#### What you will do
From the first line to the last, return the data exactly, with no pictures.

#### Input records
——————————

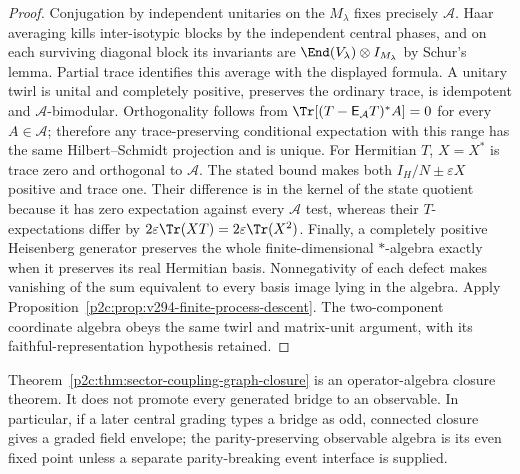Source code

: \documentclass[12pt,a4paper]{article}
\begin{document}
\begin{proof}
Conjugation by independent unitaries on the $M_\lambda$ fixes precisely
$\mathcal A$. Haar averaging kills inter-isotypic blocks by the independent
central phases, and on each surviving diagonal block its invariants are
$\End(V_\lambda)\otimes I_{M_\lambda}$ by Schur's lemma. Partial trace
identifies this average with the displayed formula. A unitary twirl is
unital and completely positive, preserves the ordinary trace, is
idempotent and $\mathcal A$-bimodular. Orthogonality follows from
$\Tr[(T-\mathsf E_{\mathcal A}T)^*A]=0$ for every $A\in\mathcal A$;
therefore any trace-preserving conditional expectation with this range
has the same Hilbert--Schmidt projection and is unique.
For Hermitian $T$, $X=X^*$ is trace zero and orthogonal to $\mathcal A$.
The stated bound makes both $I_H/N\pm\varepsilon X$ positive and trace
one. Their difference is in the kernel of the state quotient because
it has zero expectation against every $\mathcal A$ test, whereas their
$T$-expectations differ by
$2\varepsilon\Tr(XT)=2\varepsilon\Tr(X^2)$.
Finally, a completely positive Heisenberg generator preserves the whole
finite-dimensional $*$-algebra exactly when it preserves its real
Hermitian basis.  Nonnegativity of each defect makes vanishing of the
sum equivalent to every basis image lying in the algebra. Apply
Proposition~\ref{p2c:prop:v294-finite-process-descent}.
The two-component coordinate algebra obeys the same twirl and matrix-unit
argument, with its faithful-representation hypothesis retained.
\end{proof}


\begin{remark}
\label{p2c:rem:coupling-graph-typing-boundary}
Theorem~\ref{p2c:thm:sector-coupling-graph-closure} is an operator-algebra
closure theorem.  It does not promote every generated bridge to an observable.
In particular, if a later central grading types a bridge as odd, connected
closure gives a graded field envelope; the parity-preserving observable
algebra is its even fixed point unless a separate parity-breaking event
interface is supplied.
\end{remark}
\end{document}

——————————

#### Solution
Source code

: \documentclass[12pt,a4paper]{article}
\begin{document}
\begin{proof}
Conjugation by independent unitaries on the $M_\lambda$ fixes precisely
$\mathcal A$. Haar averaging kills inter-isotypic blocks by the independent
central phases, and on each surviving diagonal block its invariants are
$\End(V_\lambda)\otimes I_{M_\lambda}$ by Schur's lemma. Partial trace
identifies this average with the displayed formula. A unitary twirl is
unital and completely positive, preserves the ordinary trace, is
idempotent and $\mathcal A$-bimodular. Orthogonality follows from
$\Tr[(T-\mathsf E_{\mathcal A}T)^*A]=0$ for every $A\in\mathcal A$;
therefore any trace-preserving conditional expectation with this range
has the same Hilbert--Schmidt projection and is unique.
For Hermitian $T$, $X=X^*$ is trace zero and orthogonal to $\mathcal A$.
The stated bound makes both $I_H/N\pm\varepsilon X$ positive and trace
one. Their difference is in the kernel of the state quotient because
it has zero expectation against every $\mathcal A$ test, whereas their
$T$-expectations differ by
$2\varepsilon\Tr(XT)=2\varepsilon\Tr(X^2)$.
Finally, a completely positive Heisenberg generator preserves the whole
finite-dimensional $*$-algebra exactly when it preserves its real
Hermitian basis.  Nonnegativity of each defect makes vanishing of the
sum equivalent to every basis image lying in the algebra. Apply
Proposition~\ref{p2c:prop:v294-finite-process-descent}.
The two-component coordinate algebra obeys the same twirl and matrix-unit
argument, with its faithful-representation hypothesis retained.
\end{proof}


\begin{remark}
\label{p2c:rem:coupling-graph-typing-boundary}
Theorem~\ref{p2c:thm:sector-coupling-graph-closure} is an operator-algebra
closure theorem.  It does not promote every generated bridge to an observable.
In particular, if a later central grading types a bridge as odd, connected
closure gives a graded field envelope; the parity-preserving observable
algebra is its even fixed point unless a separate parity-breaking event
interface is supplied.
\end{remark}
\end{document}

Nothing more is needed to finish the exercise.